Wednesday, November 3, 2021

Vermicompost Is Worm Poop

My dad recently pointed out that we're all basically worms.

Niches have filled and tissues have specialized, but the overall body plan is the same. Food goes in one hole, and comes out the other. Fatty outer casing. Bilateral symmetry. Fun sexy bits. Worms.

worm
This is you.

The body plan wouldn't work in two dimensions. How could you connect the inside parts to the outside parts without blocking either the mouth or the anus? Others have imagined a zipper-like mechanism where the flat animal is zipped shut except for in cavities of food that propagate backwards. I don't know whether nature could produce such an organ. I also don't know whether a universe could exist in two dimensions.

Fortunately, we live in at least three dimensions, and the food that comes out is called poop, except that when it comes out of a worm, it's called "castings." This is strange, because the "cast" left by the worm is the void in the soil due to the worm's having eaten through it, not the resulting poop. My guess is that it sounds better than "poop," and we can't call them "droppings," can we?

Compost

I tried composting, it's harder than it sounds.

  1. Put organic stuff in a pile.
  2. Keep the carbon to nitrogen ratio of the contents within certain bounds.
  3. Keep the pile aerated so that aerobic bacteria proliferate instead of the stinky stinky anaerobic bacteria.
  4. Keep animals away from the pile.
  5. Wait a long time. If there's a lot of stuff, it'll heat up and go faster.

(1) was a five gallon bucket on the roof. (4) was a loosely fit lid on the bucket. (5) wasn't a problem because I wasn't in a hurry.

(2) and (3) are the hard parts. I inoculated some used potting soil with over ten pounds of spent malted barley from a batch of beer that I had brewed.

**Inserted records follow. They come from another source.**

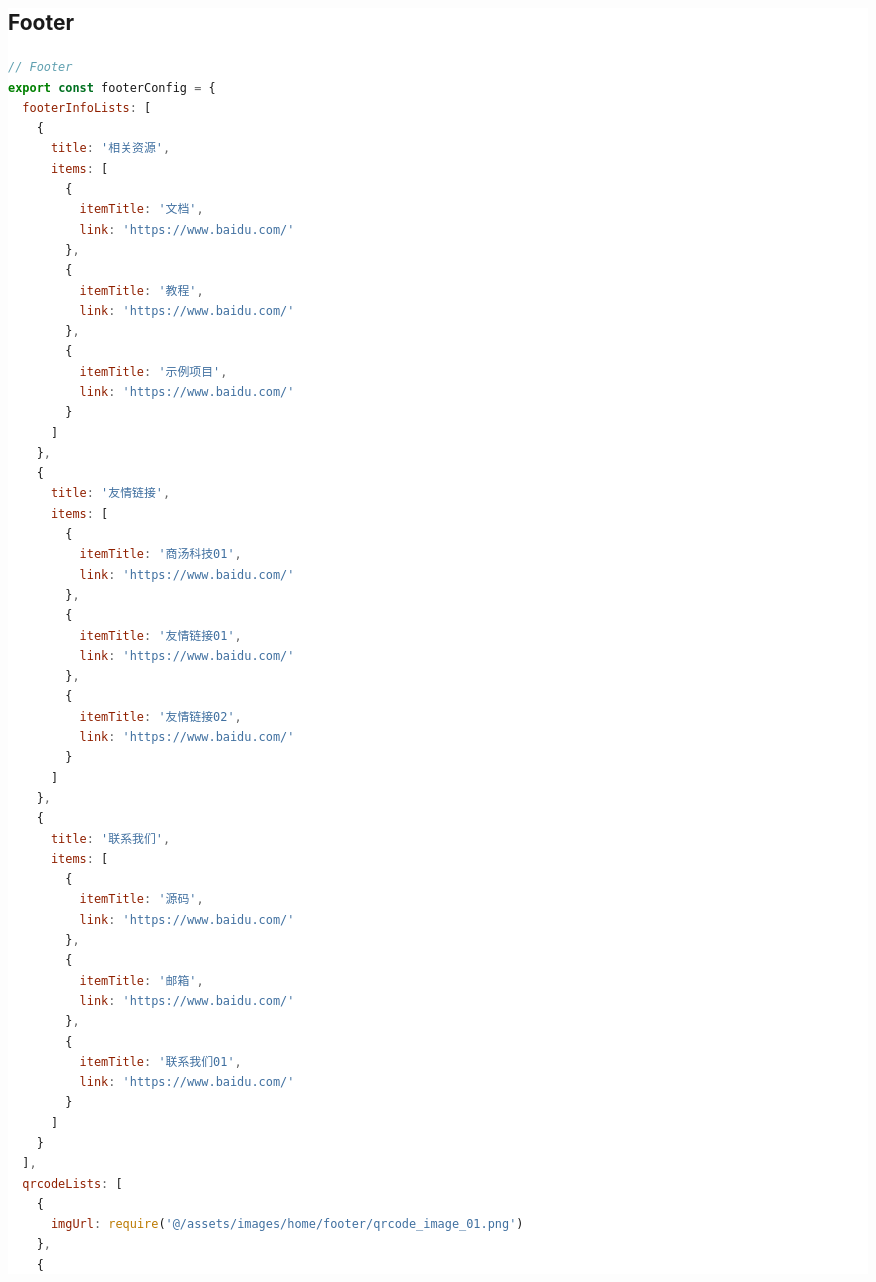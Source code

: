 
## Footer

```js
// Footer 
export const footerConfig = {
  footerInfoLists: [
    {
      title: '相关资源',
      items: [
        {
          itemTitle: '文档',
          link: 'https://www.baidu.com/'
        },
        {
          itemTitle: '教程',
          link: 'https://www.baidu.com/'
        },
        {
          itemTitle: '示例项目',
          link: 'https://www.baidu.com/'
        }
      ]
    },
    {
      title: '友情链接',
      items: [
        {
          itemTitle: '商汤科技01',
          link: 'https://www.baidu.com/'
        },
        {
          itemTitle: '友情链接01',
          link: 'https://www.baidu.com/'
        },
        {
          itemTitle: '友情链接02',
          link: 'https://www.baidu.com/'
        }
      ]
    },
    {
      title: '联系我们',
      items: [
        {
          itemTitle: '源码',
          link: 'https://www.baidu.com/'
        },
        {
          itemTitle: '邮箱',
          link: 'https://www.baidu.com/'
        },
        {
          itemTitle: '联系我们01',
          link: 'https://www.baidu.com/'
        }
      ]
    }
  ],
  qrcodeLists: [
    {
      imgUrl: require('@/assets/images/home/footer/qrcode_image_01.png')
    },
    {
```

That's way too much nitrogen. The bacteria went apeshit, liquefied the organic mass, which then became compacted in the bucket, and so went anaerobic, i.e. septic.

I took a peek under the lid about a month later, and there were mushrooms sprouting from the surface. There were also hundreds of flies, wriggling maggots, and various crawling insects.

Yeah, I could have mixed in more shredded cardboard, and I could have stirred the pile regularly to keep it aerated, but who could be bothered? The roof is far.

It's been a good while since then, so that now the compost has mostly stabilized. It smells like ammonia, and the pH is way too high. Never again.

Vermicompost

I read an article online that said compost is for suckers. Vermicompost is where it's at.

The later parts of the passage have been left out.